Wright detailed how he was apprehended by the police while in a park with a woman who was in possession of drugs. The family suspects that he was set up. Subsequently, once law enforcement determined that Wright hadn’t committed any criminal offense, they discovered that his passport lacked a stamp and handed him over to immigration authorities for deportation, according to Stewart.
Details about what occurred next remain unclear. However, other inmates have informed Wright’s family that he is being held in a former textile factory-turned detention center run by Venezuela’s feared military counterintelligence.
Multiple former political prisoners have reported being subjected to torture and abuse in the facility’s basement, referred to ominously by guards as the “House of Dreams.” Stewart is concerned that her son is also enduring psychological torment. Additionally, due to severe food allergies, his health is at risk due to strict dietary restrictions.
Venezuela’s Attorney General Tarek William Saab has not provided any information regarding Wright’s case. Among the other detained U.S. citizens in Venezuela are two former Green Berets, Luke Denman and Airan Berry, who were involved in a failed attempt to overthrow Maduro in 2019.
Additionally, three men—Eyvin Hernandez, Jerrel Kenemore, and Joseph Cristella—are detained for allegedly illegally entering the country from Colombia.

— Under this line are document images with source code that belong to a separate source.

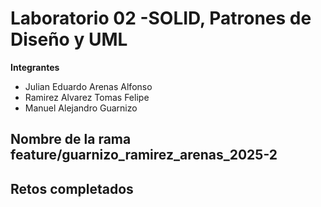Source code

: # Laboratorio 02 -SOLID, Patrones de Diseño y UML
**Integrantes**
- Julian Eduardo Arenas Alfonso
- Ramirez Alvarez Tomas Felipe
- Manuel Alejandro Guarnizo 

**Nombre de la rama**
feature/guarnizo_ramirez_arenas_2025-2
---
## Retos completados


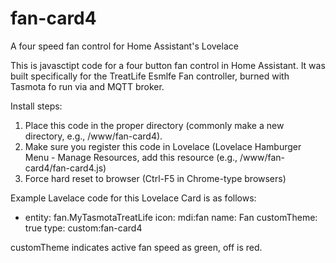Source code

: # fan-card4
A four speed fan control for Home Assistant's Lovelace

This is javasctipt code for a four button fan control in Home Assistant. 
It was built specifically for the TreatLife Esmlfe Fan controller, burned with Tasmota fo run via and MQTT broker.

Install steps:
1) Place this code in the proper directory (commonly make a new directory, e.g., /www/fan-card4).
2) Make sure you register this code in Lovelace (Lovelace Hamburger Menu - Manage Resources, add this resource (e.g.,  /www/fan-card4/fan-card4.js)
3) Force hard reset to browser (Ctrl-F5 in Chrome-type browsers)

Example Lavelace code for this Lovelace Card is as follows: 
  - entity: fan.MyTasmotaTreatLife
    icon: mdi:fan
    name: Fan
    customTheme: true
     type: custom:fan-card4
 
 customTheme indicates active fan speed as green, off is red.
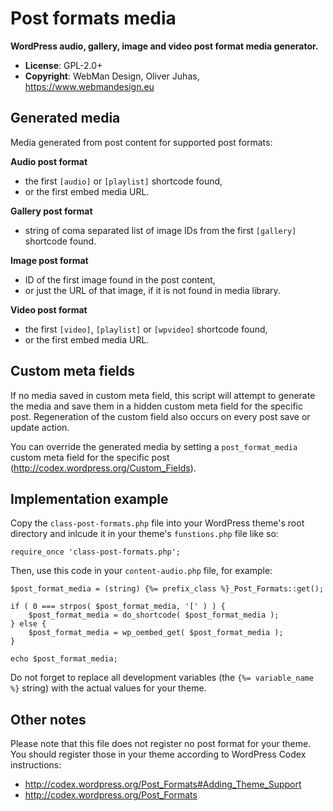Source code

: # Post formats media

**WordPress audio, gallery, image and video post format media generator.**

* **License**: GPL-2.0+
* **Copyright**: WebMan Design, Oliver Juhas, https://www.webmandesign.eu


## Generated media

Media generated from post content for supported post formats:


**Audio post format**

* the first `[audio]` or `[playlist]` shortcode found,
* or the first embed media URL.


**Gallery post format**

* string of coma separated list of image IDs from the first `[gallery]` shortcode found.


**Image post format**

* ID of the first image found in the post content,
* or just the URL of that image, if it is not found in media library.


**Video post format**

* the first `[video]`, `[playlist]` or `[wpvideo]` shortcode found,
* or the first embed media URL.


## Custom meta fields

If no media saved in custom meta field, this script will attempt to generate the media and save them in a hidden custom meta field for the specific post. Regeneration of the custom field also occurs on every post save or update action.

You can override the generated media by setting a `post_format_media` custom meta field for the specific post (http://codex.wordpress.org/Custom_Fields).


## Implementation example

Copy the `class-post-formats.php` file into your WordPress theme's root directory and inlcude it in your theme's `funstions.php` file like so:

	require_once 'class-post-formats.php';

Then, use this code in your `content-audio.php` file, for example:

	$post_format_media = (string) {%= prefix_class %}_Post_Formats::get();

	if ( 0 === strpos( $post_format_media, '[' ) ) {
		$post_format_media = do_shortcode( $post_format_media );
	} else {
		$post_format_media = wp_oembed_get( $post_format_media );
	}

	echo $post_format_media;

Do not forget to replace all development variables (the `{%= variable_name %}` string) with the actual values for your theme.


## Other notes

Please note that this file does not register no post format for your theme.
You should register those in your theme according to WordPress Codex instructions:

* http://codex.wordpress.org/Post_Formats#Adding_Theme_Support
* http://codex.wordpress.org/Post_Formats
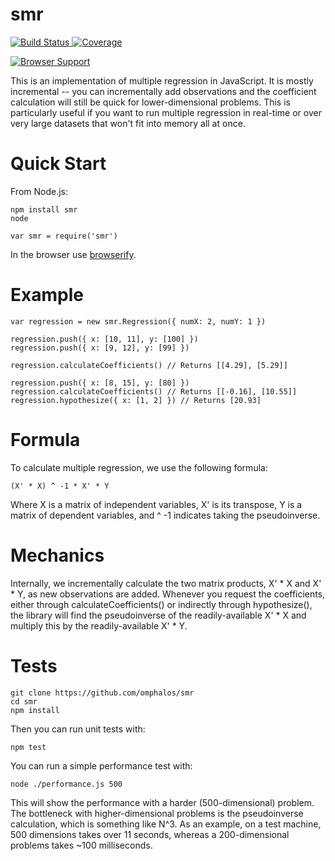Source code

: smr
===

[![Build Status](https://secure.travis-ci.org/omphalos/smr.png)
](http://travis-ci.org/omphalos/smr)
[![Coverage](https://coveralls.io/repos/omphalos/smr/badge.svg)
](https://coveralls.io/github/omphalos/smr)

[![Browser Support](https://saucelabs.com/browser-matrix/omphalos_smr.svg)
](https://saucelabs.com/u/omphalos_smr)

This is an implementation of multiple regression in JavaScript.
It is mostly incremental --
you can incrementally add observations
and the coefficient calculation will still be quick
for lower-dimensional problems.
This is particularly useful if you want to run multiple regression in real-time
or over very large datasets that won't fit into memory all at once.

# Quick Start

From Node.js:

    npm install smr
    node

    var smr = require('smr')

In the browser use [browserify](https://github.com/substack/node-browserify).

# Example

    var regression = new smr.Regression({ numX: 2, numY: 1 })

    regression.push({ x: [10, 11], y: [100] })
    regression.push({ x: [9, 12], y: [99] })

    regression.calculateCoefficients() // Returns [[4.29], [5.29]]

    regression.push({ x: [8, 15], y: [80] })
    regression.calculateCoefficients() // Returns [[-0.16], [10.55]]
    regression.hypothesize({ x: [1, 2] }) // Returns [20.93]

# Formula

To calculate multiple regression, we use the following formula:

    (X' * X) ^ -1 * X' * Y

Where X is a matrix of independent variables,
X' is its transpose,
Y is a matrix of dependent variables,
and ^ -1 indicates taking the pseudoinverse.

# Mechanics

Internally,
we incrementally calculate the two matrix products,
X' * X and X' * Y, as new observations are added.
Whenever you request the coefficients, either through calculateCoefficients()
or indirectly through hypothesize(),
the library will find the pseudoinverse of the readily-available X' * X
and multiply this by the readily-available X' * Y.

# Tests

    git clone https://github.com/omphalos/smr
    cd smr
    npm install

Then you can run unit tests with:

    npm test

You can run a simple performance test with:

    node ./performance.js 500

This will show the performance with a harder (500-dimensional) problem.
The bottleneck with higher-dimensional problems
is the pseudoinverse calculation, which is something like N^3.
As an example, on a test machine, 500 dimensions takes over 11 seconds,
whereas a 200-dimensional problems takes ~100 milliseconds.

Wright’s family has decided to speak out because they believe that the U.S. government has not done enough to secure his release. After notifying the FBI about their son’s extortion, they were directed to the State Department, which has limited diplomatic resources to facilitate the liberation of Americans in a politically unstable country. The U.S. Embassy in Venezuela has remained closed since 2019.
The State Department did not respond to email inquiries regarding whether they have addressed Wright’s detention directly with Maduro’s government. Moizeé Stewart, Wright’s sister, expressed her frustration, saying, “As Americans, when a loved one is in this horrific situation, you think someone is going to be there to help, and when they don’t, it’s the worst feeling in the world.
It’s sickening that they would throw their hands up in the air and say we have no diplomatic relations with Venezuela, so we can’t do anything.”